Mais tarde os irmãos Santino e David também vieram para o Brasil. Algum
tempo mais tarde, aqui no Brasil Antonio casou-se com Angelina Magrini e deram
origem ao grande ramo dos Cavenaghi cuja abordagem já fizemos acima.
Apenas
para lembrar os irmãos Brás, o Ricieri e Francisco, foram
sócios no armazém de secos e molhados e na máquina de beneficiar
arroz, que ficavam ali no Largo do Riachuelo.
E
assim após todo esse preâmbulo histórico bastante elucidativo e envolvente pudemos enfocar duas
importantíssimas famílias a do
Cel. Francisco Cintra e a dos Cavenaghi.
Todo
esse ensaio nos trouxe a mente o motivo e o porque de estarmos
ali naquela fazenda procurando e observando os mínimos detalhes da sua
geografia, limites territoriais e a
sua antiquíssima história.
Retornando
aos fatos históricos retomamos também a fala de Saint Hilaire ,quando
pronunciou o nome de Itapira pelos idos de 1822
dizendo: “Fizemos juntos o cálculo do número de léguas que existe
daqui a Itapira, e de lá a São Paulo...” Essa inusitada descoberta onde a
palavra “ITAPIRA”, pronunciada em alto e bom
som mesmo inexistindo ainda como nome de cidade (porque se chamava Bairro
dos Macucos), permitiu-nos adentrar pelas
terras da fazenda Itapirinha e buscar ali as bases para a estruturação dos
primórdios da história de nossa cidade.
Tivemos
portanto o privilégio do ineditismo ao descobrir nos recônditos da história
tal fato inusitado.
Saint
Hilaire, ao pronunciar há 176 anos atrás o nome de Itapira, nem de perto
sonhou que esse momento seria coroado de tamanha importância.

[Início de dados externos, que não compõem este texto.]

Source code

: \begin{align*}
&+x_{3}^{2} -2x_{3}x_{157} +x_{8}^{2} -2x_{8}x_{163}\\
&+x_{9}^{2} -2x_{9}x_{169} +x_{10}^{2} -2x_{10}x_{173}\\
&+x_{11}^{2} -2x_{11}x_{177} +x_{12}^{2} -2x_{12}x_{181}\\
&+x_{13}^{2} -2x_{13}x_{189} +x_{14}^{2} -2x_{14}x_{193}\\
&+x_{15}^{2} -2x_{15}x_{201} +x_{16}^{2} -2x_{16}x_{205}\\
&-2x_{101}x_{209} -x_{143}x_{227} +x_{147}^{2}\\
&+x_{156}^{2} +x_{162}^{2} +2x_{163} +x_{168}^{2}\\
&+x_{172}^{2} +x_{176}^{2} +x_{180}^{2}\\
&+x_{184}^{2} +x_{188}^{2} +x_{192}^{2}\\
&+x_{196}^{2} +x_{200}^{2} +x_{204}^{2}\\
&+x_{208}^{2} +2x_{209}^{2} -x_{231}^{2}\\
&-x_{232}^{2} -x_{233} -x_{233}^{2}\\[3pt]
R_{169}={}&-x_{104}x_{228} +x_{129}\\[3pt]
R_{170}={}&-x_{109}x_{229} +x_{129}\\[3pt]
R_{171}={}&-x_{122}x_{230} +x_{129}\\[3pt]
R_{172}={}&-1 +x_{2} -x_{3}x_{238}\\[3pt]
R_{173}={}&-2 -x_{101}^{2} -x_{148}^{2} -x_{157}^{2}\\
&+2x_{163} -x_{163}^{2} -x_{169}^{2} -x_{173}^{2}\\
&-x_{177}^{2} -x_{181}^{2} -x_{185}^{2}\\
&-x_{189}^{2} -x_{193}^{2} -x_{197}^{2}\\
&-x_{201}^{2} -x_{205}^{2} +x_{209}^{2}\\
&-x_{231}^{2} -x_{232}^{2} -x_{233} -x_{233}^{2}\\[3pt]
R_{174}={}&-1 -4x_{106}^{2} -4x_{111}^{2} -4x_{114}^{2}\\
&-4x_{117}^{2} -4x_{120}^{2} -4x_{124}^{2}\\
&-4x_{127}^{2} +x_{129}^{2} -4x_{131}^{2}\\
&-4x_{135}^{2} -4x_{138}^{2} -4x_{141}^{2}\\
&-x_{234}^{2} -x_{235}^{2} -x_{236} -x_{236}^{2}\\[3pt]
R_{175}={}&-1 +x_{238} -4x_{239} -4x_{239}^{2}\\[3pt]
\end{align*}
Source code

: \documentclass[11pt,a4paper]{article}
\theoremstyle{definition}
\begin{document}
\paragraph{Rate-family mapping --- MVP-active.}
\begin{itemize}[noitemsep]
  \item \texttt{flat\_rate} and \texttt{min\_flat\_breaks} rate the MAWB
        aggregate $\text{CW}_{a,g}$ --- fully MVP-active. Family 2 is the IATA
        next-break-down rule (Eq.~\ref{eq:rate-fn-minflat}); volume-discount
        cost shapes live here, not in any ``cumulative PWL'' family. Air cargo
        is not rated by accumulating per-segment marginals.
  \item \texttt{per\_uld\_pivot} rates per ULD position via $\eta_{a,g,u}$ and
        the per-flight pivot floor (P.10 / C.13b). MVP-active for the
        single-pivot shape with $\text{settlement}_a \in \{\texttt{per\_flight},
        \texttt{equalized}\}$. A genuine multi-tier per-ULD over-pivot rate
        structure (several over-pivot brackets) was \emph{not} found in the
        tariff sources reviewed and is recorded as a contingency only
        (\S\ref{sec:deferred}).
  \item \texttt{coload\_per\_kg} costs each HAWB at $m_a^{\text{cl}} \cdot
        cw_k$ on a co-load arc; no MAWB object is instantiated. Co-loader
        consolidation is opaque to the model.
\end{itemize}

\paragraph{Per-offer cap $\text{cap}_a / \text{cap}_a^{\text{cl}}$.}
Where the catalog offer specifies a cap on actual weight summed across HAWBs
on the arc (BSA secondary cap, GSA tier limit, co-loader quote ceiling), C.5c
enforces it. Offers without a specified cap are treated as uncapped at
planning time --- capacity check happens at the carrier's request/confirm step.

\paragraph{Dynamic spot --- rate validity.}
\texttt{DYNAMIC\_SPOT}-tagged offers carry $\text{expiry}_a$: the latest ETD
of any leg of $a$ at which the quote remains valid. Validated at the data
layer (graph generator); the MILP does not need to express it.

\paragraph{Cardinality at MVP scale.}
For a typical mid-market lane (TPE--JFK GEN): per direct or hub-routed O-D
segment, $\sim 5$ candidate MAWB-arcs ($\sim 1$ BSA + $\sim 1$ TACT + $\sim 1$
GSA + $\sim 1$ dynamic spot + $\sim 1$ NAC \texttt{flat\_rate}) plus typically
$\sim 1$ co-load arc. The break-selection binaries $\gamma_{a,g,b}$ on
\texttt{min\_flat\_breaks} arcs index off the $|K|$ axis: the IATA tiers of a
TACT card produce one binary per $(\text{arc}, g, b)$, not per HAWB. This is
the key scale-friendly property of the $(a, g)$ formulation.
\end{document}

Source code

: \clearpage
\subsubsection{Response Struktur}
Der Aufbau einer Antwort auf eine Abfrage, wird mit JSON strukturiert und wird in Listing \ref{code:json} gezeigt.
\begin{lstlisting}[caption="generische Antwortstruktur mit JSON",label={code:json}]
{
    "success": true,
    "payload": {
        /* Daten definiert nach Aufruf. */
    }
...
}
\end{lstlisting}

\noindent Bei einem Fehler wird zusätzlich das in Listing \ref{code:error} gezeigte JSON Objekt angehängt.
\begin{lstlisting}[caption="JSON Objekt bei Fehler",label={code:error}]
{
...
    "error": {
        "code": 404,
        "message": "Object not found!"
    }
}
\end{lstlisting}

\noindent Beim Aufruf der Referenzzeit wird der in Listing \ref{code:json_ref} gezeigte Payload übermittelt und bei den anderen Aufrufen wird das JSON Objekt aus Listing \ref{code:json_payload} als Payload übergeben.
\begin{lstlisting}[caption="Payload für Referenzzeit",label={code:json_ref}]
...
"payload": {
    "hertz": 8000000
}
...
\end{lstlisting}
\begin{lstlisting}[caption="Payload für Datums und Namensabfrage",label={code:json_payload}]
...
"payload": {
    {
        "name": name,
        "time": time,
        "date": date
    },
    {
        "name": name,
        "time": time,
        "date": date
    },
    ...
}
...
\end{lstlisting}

Ficou assim
provado que Itapira se chamava mesmo Itapira ou seja ponta de pedra, pedra
ponteaguda, penha, penhasco etc. Dessa forma ,Penha do Rio do Peixe foi apenas
um nome cuja tradução englobou o seu nome original Itapira (Penha ),com o nome
do Rio que banhava essas terras, o próprio Rio do Peixe.
Estão
criados, portanto, os rudimentos para a elaboração a
“posteriori” de novos avanços nesse sentido. Aguardamos ainda outros
elementos que testemunharão nossas interpretações. A lógica nos direciona
por esses caminhos e tão logo evoluamos nesse sentido, faremos novas revelações
que por certo justificarão tais embasamentos.
Entretanto não pode restar dúvidas de que a FAZENDA ITAPIRINHA, tão bem administrada hoje pelo Sr, Luis Cavenaghi seu atual proprietário, possua no seu bojo histórico elementos de extrema importância para a elaboração de futuras matérias ligadas as nossas origens.